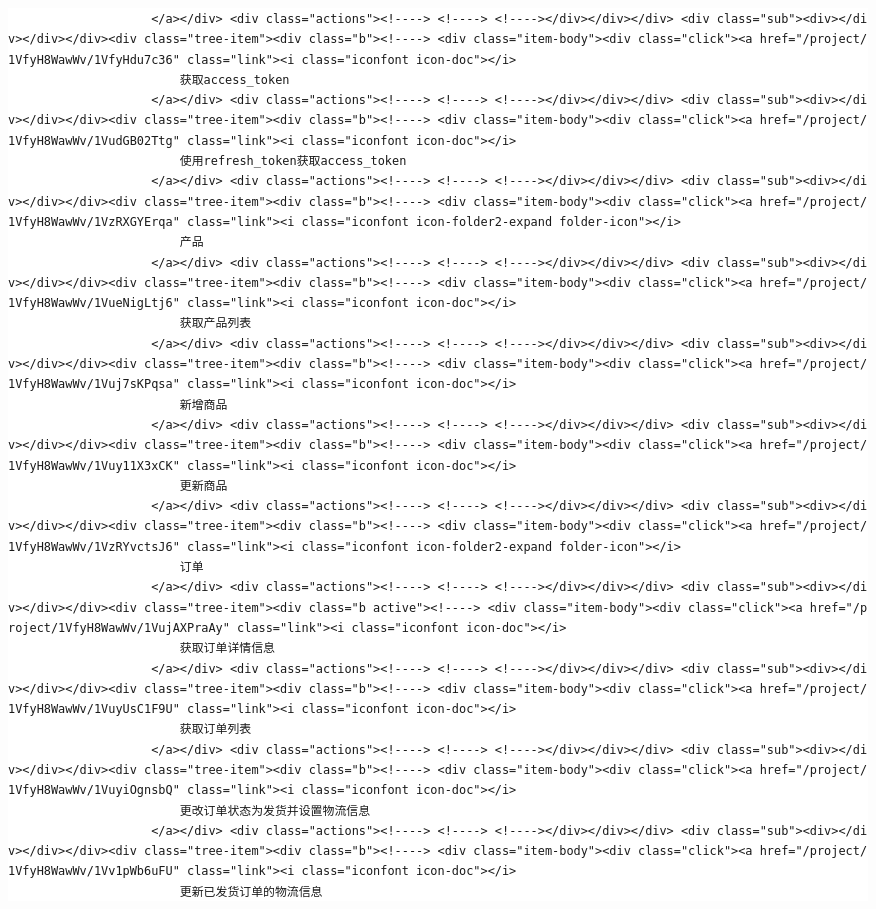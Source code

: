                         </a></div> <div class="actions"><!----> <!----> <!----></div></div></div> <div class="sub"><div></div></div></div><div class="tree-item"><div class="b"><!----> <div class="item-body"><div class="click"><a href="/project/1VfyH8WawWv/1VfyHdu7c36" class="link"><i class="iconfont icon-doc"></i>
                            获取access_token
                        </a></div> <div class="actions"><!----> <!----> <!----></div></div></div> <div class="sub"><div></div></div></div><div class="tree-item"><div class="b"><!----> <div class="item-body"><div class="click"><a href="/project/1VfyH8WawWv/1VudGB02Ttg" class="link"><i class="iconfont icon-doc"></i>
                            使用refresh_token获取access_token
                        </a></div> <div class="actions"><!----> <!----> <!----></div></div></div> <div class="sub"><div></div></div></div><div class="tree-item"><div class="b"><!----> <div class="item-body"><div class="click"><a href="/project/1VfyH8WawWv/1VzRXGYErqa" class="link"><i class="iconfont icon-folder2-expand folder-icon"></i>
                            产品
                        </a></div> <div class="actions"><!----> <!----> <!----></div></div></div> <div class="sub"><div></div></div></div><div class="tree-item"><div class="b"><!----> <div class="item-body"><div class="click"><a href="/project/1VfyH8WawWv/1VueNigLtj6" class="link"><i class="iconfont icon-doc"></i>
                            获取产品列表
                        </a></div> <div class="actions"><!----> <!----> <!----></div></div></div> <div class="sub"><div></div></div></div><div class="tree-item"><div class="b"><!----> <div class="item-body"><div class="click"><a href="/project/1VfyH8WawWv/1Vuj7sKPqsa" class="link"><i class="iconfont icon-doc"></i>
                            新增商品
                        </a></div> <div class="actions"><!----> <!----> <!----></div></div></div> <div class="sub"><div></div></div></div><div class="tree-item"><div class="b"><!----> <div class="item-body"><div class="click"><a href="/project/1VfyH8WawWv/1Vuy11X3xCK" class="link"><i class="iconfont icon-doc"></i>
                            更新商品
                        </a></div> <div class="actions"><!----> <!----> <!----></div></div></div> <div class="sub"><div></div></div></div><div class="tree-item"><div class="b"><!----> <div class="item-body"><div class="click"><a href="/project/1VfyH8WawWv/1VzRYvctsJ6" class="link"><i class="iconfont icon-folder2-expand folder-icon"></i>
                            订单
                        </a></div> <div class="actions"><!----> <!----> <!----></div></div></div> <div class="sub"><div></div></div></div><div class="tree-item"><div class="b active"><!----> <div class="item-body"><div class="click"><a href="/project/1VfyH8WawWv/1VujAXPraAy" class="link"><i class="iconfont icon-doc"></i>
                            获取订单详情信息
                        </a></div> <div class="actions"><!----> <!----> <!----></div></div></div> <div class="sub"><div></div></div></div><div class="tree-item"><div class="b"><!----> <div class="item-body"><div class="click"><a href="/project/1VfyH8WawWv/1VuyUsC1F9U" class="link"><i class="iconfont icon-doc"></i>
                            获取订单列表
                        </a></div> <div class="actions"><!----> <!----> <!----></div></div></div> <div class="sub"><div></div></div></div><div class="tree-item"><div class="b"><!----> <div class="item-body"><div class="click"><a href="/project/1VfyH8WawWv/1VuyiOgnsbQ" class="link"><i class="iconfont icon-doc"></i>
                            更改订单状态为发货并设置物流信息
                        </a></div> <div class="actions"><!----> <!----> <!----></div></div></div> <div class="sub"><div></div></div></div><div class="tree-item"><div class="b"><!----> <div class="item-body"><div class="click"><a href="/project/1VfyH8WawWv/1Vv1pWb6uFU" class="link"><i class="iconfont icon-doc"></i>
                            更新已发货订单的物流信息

::::

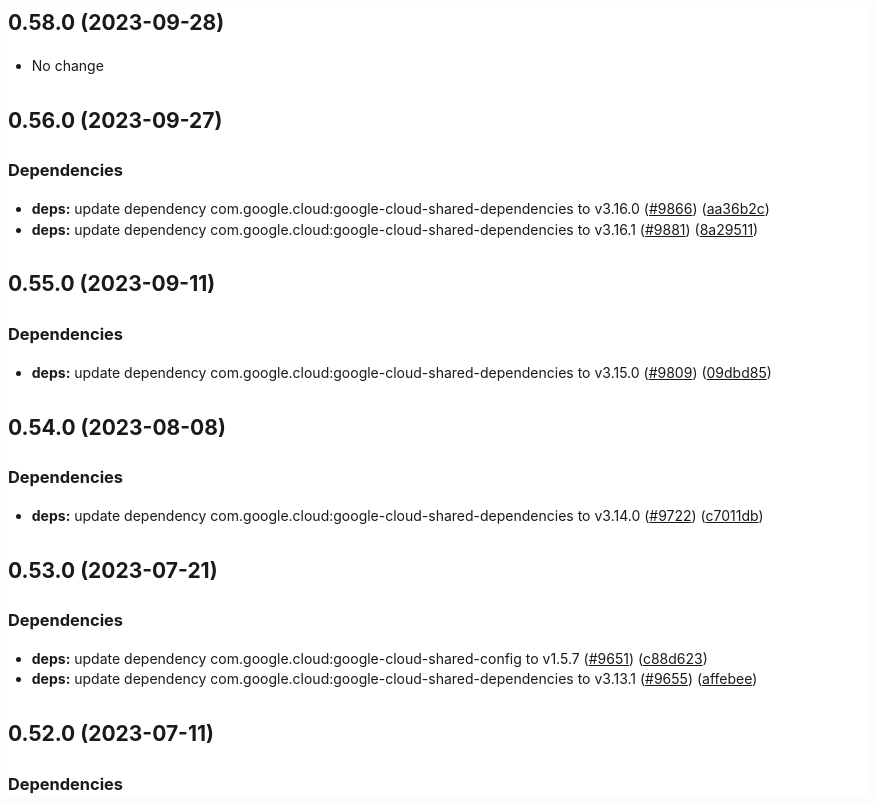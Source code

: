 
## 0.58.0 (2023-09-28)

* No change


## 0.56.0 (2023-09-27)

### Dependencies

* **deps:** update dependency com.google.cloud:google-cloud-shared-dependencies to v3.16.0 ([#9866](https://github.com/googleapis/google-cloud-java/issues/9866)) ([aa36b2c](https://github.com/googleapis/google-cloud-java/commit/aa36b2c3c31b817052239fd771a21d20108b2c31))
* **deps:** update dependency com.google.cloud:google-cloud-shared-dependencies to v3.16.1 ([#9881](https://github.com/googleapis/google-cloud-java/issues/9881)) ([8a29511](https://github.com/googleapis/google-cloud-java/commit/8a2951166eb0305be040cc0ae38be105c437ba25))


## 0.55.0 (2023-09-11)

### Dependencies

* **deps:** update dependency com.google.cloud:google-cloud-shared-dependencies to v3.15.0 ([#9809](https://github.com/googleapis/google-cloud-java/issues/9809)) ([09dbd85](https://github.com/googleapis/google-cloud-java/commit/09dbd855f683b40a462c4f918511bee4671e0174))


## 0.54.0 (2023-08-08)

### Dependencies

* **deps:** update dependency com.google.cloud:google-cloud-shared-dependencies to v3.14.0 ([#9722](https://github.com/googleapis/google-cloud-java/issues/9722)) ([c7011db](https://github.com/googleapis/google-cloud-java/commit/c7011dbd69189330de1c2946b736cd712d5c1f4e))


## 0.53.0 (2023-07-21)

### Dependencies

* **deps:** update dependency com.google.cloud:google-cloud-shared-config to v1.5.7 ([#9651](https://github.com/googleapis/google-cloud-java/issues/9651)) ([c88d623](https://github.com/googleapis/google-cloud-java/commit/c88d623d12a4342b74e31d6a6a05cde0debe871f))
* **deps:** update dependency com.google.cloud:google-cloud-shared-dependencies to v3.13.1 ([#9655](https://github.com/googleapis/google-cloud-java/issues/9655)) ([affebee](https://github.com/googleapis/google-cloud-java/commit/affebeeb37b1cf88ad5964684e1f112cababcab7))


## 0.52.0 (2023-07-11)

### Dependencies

::::

▶ _Work item_
Check each line above for the string "https" and return those that contain it.

▶ _Solution to this task_
* **deps:** update dependency com.google.cloud:google-cloud-shared-dependencies to v3.16.0 ([#9866](https://github.com/googleapis/google-cloud-java/issues/9866)) ([aa36b2c](https://github.com/googleapis/google-cloud-java/commit/aa36b2c3c31b817052239fd771a21d20108b2c31))
* **deps:** update dependency com.google.cloud:google-cloud-shared-dependencies to v3.16.1 ([#9881](https://github.com/googleapis/google-cloud-java/issues/9881)) ([8a29511](https://github.com/googleapis/google-cloud-java/commit/8a2951166eb0305be040cc0ae38be105c437ba25))
* **deps:** update dependency com.google.cloud:google-cloud-shared-dependencies to v3.15.0 ([#9809](https://github.com/googleapis/google-cloud-java/issues/9809)) ([09dbd85](https://github.com/googleapis/google-cloud-java/commit/09dbd855f683b40a462c4f918511bee4671e0174))
* **deps:** update dependency com.google.cloud:google-cloud-shared-dependencies to v3.14.0 ([#9722](https://github.com/googleapis/google-cloud-java/issues/9722)) ([c7011db](https://github.com/googleapis/google-cloud-java/commit/c7011dbd69189330de1c2946b736cd712d5c1f4e))
* **deps:** update dependency com.google.cloud:google-cloud-shared-config to v1.5.7 ([#9651](https://github.com/googleapis/google-cloud-java/issues/9651)) ([c88d623](https://github.com/googleapis/google-cloud-java/commit/c88d623d12a4342b74e31d6a6a05cde0debe871f))
* **deps:** update dependency com.google.cloud:google-cloud-shared-dependencies to v3.13.1 ([#9655](https://github.com/googleapis/google-cloud-java/issues/9655)) ([affebee](https://github.com/googleapis/google-cloud-java/commit/affebeeb37b1cf88ad5964684e1f112cababcab7))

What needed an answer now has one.